_Exercise:_ Your answer should be every line of the records that contains the word "same".

_Extracted entries:_
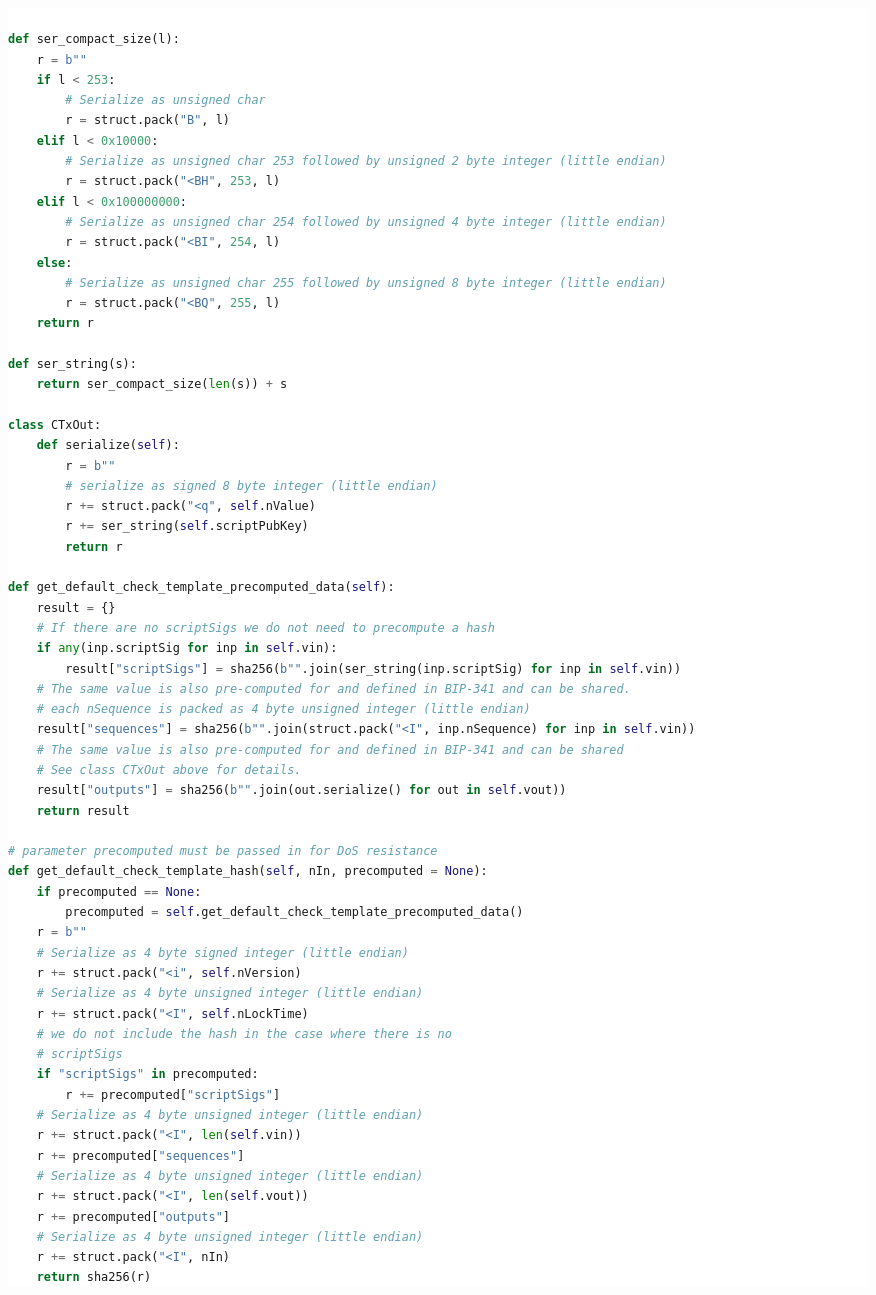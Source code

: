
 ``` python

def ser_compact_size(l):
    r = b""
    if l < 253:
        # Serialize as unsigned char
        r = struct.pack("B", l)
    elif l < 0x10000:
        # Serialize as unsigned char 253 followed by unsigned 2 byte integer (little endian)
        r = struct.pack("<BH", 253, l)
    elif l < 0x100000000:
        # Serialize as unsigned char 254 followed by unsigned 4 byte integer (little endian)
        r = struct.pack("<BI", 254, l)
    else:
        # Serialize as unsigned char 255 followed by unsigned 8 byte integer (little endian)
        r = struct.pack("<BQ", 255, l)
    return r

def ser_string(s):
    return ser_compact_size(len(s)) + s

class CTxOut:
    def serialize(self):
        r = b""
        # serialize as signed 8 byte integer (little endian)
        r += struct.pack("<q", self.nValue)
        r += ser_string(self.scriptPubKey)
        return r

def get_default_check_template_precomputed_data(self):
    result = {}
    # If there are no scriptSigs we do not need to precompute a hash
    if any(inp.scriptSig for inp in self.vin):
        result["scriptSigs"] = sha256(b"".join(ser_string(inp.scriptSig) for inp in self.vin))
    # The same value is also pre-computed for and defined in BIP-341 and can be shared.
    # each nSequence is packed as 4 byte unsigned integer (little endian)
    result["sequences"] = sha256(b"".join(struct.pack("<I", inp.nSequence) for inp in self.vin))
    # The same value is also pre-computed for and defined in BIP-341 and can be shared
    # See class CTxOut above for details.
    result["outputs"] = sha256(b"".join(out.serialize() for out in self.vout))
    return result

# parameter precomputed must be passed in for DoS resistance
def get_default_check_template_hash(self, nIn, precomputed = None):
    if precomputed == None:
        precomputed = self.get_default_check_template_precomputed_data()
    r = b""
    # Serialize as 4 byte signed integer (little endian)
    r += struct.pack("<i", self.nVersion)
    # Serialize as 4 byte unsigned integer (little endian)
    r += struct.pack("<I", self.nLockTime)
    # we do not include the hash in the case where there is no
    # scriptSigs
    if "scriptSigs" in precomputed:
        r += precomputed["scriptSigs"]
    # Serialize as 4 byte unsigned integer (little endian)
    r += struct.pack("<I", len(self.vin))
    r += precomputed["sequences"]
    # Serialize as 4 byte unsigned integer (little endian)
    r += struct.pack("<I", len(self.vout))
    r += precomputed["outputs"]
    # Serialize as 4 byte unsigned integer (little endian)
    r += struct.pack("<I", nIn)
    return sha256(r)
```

_Solution to this problem:_
    # The same value is also pre-computed for and defined in BIP-341 and can be shared.
    # The same value is also pre-computed for and defined in BIP-341 and can be shared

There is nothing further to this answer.